Comparative Example 1
In Example 1, instead of BisA-OCN, the comparative phenol resin (KAYAHARD, GPH-103, hereinafter referred to as “PN1”) was changed to 231 parts, and 120 ° C. for 5 minutes in the solvent drying step during preparation of the prepreg. A prepreg was prepared in the same manner as described above, and then cured in the same manner as in Example 6 to produce a printed wiring board board. The results are shown in Table 1.

・ＰＮ１：水酸基当量２３６、軟化点１０２℃のビフェニルアラルキル型フェノール（日本化薬（株）製、 ＫＡＹＡＨＡＲＤ ＧＰＨ−１０３）
・ＢｉｓＡ−ＯＣＮ：2,2-ビス(4-シアネートフェニル)プロパン（東京化成（株）製）

PN1: Biphenyl aralkyl type phenol having a hydroxyl group equivalent of 236 and a softening point of 102 ° C. (manufactured by Nippon Kayaku Co., Ltd., KAYAHARD GPH-103)
・ BisA-OCN: 2,2-bis (4-cyanatephenyl) propane (manufactured by Tokyo Chemical Industry Co., Ltd.)

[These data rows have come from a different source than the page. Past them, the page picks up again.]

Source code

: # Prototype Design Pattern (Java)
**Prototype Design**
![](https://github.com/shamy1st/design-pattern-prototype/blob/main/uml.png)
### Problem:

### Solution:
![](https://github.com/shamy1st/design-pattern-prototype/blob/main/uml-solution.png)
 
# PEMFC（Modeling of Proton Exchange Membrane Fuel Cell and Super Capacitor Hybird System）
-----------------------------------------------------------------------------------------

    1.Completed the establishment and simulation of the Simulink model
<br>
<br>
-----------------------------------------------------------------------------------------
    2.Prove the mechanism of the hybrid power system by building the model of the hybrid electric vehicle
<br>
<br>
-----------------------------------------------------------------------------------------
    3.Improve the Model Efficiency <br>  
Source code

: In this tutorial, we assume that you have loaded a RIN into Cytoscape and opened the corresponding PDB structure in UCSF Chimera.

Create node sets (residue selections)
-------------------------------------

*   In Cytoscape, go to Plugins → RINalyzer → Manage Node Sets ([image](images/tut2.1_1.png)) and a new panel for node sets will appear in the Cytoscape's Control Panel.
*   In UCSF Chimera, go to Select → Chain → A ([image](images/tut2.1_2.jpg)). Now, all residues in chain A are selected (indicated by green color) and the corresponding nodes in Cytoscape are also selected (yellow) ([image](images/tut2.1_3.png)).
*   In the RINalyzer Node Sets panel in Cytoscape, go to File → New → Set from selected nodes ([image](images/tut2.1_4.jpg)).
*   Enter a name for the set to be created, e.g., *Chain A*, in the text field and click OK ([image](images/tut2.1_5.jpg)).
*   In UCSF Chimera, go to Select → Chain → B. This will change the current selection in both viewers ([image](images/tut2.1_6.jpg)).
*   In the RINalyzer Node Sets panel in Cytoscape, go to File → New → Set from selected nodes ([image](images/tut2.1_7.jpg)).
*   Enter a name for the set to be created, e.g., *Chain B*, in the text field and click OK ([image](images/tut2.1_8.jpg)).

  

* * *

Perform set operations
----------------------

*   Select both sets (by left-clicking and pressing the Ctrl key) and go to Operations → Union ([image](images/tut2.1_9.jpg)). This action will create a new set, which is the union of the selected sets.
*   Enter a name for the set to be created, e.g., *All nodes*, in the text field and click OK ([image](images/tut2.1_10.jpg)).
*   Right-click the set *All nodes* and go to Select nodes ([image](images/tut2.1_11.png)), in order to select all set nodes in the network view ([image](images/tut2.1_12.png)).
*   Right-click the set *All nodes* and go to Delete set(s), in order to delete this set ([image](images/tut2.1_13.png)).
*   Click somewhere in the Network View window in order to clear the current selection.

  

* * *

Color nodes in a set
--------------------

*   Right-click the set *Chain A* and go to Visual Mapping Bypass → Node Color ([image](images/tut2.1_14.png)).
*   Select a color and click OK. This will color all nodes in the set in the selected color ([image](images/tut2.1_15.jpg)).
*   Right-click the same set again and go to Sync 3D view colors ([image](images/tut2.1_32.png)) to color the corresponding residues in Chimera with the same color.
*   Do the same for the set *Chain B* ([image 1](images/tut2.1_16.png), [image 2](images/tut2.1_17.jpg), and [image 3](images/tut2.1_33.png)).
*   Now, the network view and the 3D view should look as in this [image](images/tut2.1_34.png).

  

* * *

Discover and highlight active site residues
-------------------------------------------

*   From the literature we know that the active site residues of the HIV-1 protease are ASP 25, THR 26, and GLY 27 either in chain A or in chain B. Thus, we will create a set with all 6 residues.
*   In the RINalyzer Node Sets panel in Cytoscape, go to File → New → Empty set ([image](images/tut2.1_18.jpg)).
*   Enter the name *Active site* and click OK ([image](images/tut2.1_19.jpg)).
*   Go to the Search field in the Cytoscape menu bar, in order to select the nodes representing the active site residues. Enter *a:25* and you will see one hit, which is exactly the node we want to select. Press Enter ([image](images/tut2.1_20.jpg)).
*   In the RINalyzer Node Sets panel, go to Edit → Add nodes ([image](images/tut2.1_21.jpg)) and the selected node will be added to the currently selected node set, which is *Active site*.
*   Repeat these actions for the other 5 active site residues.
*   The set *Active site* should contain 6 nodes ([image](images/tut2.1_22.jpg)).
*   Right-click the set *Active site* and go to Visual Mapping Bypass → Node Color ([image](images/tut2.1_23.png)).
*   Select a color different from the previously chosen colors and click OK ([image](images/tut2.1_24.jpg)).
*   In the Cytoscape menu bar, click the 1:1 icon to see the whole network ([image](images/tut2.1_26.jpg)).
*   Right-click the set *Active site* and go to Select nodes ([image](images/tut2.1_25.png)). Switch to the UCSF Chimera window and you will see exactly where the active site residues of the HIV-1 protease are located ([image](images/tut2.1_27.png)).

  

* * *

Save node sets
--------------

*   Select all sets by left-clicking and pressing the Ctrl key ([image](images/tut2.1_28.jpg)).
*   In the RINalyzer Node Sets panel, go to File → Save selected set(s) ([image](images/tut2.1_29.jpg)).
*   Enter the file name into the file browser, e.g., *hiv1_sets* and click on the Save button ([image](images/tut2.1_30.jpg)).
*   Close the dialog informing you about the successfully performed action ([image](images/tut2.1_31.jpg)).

From Table 1, it can be confirmed that the printed wiring board made of the epoxy resin composition of the present invention has higher heat resistance than Comparative Example 1, and has a very high elastic modulus at high temperature. It was.

Claims (9)

The epoxy resin represented by the following general formula (1), an aromatic cyanate ester compound having two or more cyanato groups in the molecule , and a curing accelerator are essential components,
The curing accelerator is an imidazole or a metal compound,
The compounding amount of the epoxy resin with respect to the functional group equivalent of the cyanate ester compound is 0.1 to 1.4 equivalent,
The epoxy resin composition whose compounding quantity of the hardening accelerator with respect to 100 weight part of epoxy resins is 0.1-5.0 weight part .

(In the formula, the ratio of (a) and (b) is (a) / (b) = 1 to 3. G represents a glycidyl group. N is the number of repetitions and is 0 to 5.) A prepreg obtained by impregnating a fiber base material with the epoxy resin composition according to claim 1. The prepreg according to claim 2, wherein the fiber material is a glass fiber substrate. The prepreg as described in any one of Claim 2 or Claim 3 in which the said glass fiber base material contains at least 1 type chosen from the group which consists of T glass, S glass, E glass, NE glass, and quartz glass. A metal-clad laminate in which a metal foil is laminated on at least one surface of the prepreg according to any one of claims 2 to 4. The resin sheet formed by forming the insulating layer which consists of an epoxy resin composition of Claim 1 on a film or metal foil. A printed wiring board comprising the metal-clad laminate according to claim 5 as a circuit board. A printed wiring board formed by curing the prepreg according to any one of claims 2 to 4 and / or the resin sheet according to claim 6. A semiconductor device in which a semiconductor element is mounted on the printed wiring board according to claim 7.